Part 29 (2/2)
Another shout at this.
”I only got a little damp on the outside,” said Will, politely. ”I'll soon evaporate.”
”You needn't all laugh,” said Cricket, defensively. ”I was in the water longer than he was, and so I didn't suppose he'd had time to get as wet through.”
”I didn't,” said Will, ”only as far as my skin. I'm not porous.”
They had been tacking all the time, back and forth, much to Hilda's amazement, who could not understand how that crab-like motion would ever bring them home. They were now coming past the Gurnet Lights.
”We can put in there, mother, if you like,” suggested Archie, ”and get the mermaid dried off, if you think best.”
”It's really not necessary. Cricket is rubbed pretty dry, and one rarely takes cold in sea-water. Keep down in the bottom of the boat, Cricket, out of the breeze as much as you can.”
”I'm just thinking to myself,” said Will, ”that in five minutes you'll be hunting for a breeze to sit in. It's certainly dying down.”
”Will, if you becalm us out here in this broiling sun when you've forgotten to bring the other oar to row with, I'll never forgive you,”
exclaimed Edna.
”I haven't the least desire to do it, my lady,” said Will, scanning the now cloudless sky, ”but I think it's what we're in for. Have you anything left to eat in case we make a night of it, mother?”
”A night of it?” cried Hilda, in dismay. ”Where would we sleep?”
”All curled up in little bundles in the bottom of the boat,” cut in Archie. ”It's not bad. Only it takes some time next day to get the kinks out of your legs.”
”He's teasing you, my dear,” said Mrs. Somers. ”We won't be here all night, but it often happens that we are becalmed for several hours, and I really don't enjoy the prospect. Come, Will, whistle up the breeze.”

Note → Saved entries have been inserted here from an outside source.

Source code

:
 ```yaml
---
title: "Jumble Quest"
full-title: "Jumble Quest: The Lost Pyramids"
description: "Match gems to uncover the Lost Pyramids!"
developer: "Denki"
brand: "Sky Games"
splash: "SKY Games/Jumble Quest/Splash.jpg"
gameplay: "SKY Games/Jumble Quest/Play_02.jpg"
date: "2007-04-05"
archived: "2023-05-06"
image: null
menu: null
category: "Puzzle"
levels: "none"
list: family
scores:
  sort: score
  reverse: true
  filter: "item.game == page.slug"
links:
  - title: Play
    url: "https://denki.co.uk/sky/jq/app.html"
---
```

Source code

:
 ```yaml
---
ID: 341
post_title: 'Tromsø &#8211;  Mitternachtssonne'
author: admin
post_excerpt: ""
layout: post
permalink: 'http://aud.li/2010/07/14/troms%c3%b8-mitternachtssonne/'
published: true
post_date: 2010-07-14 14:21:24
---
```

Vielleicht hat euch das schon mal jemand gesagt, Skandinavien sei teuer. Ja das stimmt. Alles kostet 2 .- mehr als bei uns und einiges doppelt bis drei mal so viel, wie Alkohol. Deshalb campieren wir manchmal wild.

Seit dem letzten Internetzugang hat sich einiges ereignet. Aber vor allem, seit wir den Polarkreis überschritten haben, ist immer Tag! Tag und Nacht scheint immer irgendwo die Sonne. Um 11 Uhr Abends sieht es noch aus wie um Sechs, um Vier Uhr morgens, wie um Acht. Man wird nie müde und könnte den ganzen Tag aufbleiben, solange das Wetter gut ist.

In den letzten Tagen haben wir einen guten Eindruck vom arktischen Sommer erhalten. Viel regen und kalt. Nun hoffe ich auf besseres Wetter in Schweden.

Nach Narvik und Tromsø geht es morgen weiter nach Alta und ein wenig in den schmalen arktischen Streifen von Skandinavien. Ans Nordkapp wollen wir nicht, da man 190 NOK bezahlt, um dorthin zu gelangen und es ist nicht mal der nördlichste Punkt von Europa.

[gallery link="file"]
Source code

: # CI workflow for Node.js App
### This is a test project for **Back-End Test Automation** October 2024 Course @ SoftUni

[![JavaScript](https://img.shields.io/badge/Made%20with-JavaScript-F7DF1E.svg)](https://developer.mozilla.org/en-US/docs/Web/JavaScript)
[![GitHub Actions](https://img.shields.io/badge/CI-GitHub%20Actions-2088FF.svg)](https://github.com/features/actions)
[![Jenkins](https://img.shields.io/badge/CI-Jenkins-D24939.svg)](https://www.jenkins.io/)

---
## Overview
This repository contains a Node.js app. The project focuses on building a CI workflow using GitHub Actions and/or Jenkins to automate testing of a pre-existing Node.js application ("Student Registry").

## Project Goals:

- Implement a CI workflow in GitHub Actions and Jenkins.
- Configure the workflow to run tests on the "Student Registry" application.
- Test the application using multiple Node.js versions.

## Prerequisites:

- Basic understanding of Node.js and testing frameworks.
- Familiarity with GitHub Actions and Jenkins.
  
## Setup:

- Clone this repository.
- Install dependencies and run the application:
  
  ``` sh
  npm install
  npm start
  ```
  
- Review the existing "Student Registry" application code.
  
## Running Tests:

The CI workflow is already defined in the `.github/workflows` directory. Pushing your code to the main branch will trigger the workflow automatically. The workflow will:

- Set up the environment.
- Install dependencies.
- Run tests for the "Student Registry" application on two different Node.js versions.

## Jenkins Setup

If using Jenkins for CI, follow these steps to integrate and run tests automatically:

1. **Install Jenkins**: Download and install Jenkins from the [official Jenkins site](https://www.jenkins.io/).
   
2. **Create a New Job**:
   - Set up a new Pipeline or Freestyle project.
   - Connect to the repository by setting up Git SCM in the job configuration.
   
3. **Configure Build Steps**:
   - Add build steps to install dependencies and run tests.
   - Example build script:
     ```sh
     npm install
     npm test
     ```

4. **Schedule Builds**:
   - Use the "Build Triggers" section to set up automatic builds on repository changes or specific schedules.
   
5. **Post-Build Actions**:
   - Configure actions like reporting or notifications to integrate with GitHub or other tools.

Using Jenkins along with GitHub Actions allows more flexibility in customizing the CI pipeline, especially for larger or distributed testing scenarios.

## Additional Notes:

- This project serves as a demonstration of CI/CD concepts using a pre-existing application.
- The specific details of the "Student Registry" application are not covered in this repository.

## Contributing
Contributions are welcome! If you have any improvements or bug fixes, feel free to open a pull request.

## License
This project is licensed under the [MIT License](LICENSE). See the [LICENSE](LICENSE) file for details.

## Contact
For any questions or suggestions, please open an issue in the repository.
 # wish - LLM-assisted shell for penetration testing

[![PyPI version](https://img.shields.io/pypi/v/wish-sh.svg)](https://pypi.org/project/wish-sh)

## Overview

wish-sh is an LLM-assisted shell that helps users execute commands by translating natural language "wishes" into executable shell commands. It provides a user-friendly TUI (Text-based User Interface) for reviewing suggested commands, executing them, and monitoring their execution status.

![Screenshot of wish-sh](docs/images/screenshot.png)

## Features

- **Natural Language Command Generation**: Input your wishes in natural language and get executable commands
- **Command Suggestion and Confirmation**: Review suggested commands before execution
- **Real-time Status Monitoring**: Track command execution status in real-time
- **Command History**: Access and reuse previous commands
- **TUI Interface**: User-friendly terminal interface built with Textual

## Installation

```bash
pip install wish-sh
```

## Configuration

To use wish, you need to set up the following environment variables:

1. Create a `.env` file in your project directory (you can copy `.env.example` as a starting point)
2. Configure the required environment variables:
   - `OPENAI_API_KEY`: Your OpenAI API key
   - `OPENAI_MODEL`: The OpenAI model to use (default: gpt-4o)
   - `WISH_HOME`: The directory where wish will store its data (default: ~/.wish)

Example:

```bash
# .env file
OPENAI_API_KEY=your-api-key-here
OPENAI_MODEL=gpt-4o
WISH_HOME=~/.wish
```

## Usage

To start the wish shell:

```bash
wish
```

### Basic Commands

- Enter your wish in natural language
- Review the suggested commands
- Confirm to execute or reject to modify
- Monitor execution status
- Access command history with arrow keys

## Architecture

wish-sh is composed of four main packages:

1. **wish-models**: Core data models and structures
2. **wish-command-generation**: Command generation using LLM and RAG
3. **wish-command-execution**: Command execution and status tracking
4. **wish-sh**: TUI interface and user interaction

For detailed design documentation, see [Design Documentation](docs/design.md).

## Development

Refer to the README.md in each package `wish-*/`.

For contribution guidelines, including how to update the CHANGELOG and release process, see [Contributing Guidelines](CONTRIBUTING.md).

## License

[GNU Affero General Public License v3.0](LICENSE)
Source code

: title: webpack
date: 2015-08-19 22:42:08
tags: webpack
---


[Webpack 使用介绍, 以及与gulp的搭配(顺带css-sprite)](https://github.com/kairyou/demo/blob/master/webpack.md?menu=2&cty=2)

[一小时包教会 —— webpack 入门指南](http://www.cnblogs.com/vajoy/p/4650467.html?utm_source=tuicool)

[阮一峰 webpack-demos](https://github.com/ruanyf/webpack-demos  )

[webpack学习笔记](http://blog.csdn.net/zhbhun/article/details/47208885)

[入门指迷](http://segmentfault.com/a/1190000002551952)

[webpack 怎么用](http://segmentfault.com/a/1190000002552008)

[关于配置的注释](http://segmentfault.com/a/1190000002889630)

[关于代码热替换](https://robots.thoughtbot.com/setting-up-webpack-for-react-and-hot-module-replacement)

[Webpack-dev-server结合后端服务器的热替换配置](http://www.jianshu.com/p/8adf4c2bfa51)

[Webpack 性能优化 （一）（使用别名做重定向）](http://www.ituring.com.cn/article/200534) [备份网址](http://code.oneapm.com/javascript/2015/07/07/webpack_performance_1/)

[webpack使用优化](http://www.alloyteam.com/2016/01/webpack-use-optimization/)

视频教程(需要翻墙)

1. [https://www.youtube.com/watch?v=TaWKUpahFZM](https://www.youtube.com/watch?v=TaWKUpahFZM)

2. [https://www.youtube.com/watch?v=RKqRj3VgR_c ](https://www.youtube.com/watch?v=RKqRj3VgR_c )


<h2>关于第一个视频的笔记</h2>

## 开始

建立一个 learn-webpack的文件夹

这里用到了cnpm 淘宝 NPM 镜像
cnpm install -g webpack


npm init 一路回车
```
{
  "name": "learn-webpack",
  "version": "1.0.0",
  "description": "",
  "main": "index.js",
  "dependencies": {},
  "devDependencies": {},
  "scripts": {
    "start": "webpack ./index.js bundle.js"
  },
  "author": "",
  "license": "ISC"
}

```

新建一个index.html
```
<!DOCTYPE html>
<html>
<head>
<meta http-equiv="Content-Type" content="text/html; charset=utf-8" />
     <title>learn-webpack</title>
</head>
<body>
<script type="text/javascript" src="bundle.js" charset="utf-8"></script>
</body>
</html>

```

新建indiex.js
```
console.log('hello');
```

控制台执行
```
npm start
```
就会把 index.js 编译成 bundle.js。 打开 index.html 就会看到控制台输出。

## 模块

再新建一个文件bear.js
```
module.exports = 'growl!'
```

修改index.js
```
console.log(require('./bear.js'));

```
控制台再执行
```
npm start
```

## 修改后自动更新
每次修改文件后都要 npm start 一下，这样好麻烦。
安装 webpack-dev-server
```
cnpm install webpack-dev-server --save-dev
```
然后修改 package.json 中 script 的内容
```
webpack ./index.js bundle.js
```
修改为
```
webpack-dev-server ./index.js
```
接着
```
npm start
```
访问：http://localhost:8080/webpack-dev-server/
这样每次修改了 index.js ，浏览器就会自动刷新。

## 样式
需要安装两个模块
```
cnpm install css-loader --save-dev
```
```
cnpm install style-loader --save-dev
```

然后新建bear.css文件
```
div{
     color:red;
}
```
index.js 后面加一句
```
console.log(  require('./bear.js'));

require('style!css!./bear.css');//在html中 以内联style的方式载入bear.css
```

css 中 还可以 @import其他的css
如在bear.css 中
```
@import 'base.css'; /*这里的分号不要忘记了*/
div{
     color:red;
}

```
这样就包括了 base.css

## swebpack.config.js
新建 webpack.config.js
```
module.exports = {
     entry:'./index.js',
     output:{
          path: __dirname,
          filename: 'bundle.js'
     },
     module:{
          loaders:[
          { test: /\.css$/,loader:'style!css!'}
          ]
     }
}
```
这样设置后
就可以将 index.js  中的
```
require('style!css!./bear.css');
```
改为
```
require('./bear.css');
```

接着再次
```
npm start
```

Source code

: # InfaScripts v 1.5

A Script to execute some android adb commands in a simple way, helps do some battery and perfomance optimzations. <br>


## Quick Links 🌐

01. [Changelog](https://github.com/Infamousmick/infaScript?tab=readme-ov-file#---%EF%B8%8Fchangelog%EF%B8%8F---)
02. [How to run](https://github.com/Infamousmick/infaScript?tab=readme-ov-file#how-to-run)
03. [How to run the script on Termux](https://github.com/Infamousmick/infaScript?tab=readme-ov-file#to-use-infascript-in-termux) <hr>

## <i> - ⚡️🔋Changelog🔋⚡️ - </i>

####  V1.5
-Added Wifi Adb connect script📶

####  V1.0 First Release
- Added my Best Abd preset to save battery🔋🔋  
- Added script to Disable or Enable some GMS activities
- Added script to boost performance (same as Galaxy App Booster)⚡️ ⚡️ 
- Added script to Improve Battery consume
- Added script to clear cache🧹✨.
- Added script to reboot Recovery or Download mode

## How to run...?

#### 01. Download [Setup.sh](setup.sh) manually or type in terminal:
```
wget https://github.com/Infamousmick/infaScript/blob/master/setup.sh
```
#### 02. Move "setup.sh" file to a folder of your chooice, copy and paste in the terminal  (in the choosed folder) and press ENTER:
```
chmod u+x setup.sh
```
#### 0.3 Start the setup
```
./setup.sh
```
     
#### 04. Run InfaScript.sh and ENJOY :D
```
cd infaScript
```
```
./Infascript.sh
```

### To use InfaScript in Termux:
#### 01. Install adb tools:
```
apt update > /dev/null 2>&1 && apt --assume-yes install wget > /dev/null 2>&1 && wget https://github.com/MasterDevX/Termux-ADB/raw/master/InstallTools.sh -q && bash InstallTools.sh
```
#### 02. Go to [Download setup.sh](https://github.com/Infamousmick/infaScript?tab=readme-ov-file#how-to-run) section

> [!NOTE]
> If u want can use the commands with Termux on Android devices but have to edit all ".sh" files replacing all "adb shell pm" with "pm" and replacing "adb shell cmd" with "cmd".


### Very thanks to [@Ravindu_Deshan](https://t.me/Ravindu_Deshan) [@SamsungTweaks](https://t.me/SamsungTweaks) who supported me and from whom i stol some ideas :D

”It's Cricket that does that,” said Archie; ”she always scares the wind into coming up immediately. There's a puff now. The very mention of Cricket's whistling does the business.”
But the wind only freshened for a moment, then died down, and in ten minutes more they lay motionless on a gla.s.sy sea.
”Now here we'll stay,” said Edna with a sigh, ”until the sea-breeze springs up this afternoon at four or five. What time is it now? Two o'clock! Think of it!”
”The tide takes us along a little,” said Mrs. Somers. ”If we only had the other oar now!”
”Scull,” suggested Edna.
”Too much work,” said Archie; but, nevertheless, he adjusted the oar at the stern, and sculled a little. The boat moved very slowly forward.
”If we go six feet in an hour, how long will it take us to go seven miles?” propounded Eunice.
”Those questions are too difficult to be answered off-hand,” said Will, sculling in his turn. ”Sounds like Alice in Wonderland. If two boys eat a turkey at Thanksgiving, how many girls will eat a plum-pudding at Christmas?”
”I know a better one than that,” put in Archie. ”Two men set out simultaneously, at different times, on a journey, both being unable to travel. For two hours they kept ahead of each other, and then a snow-storm came up, and they both lost their way. Query: Which got there first?”
”How silly!” said Edna. ”How could they set out simultaneously, at different times, mamma?”
”That's the question for your deep brain, Miss Wiseacre,” said Archie.
”Perhaps you're equal to this. If three men work all day on a fertile farm, what is the logarithm?”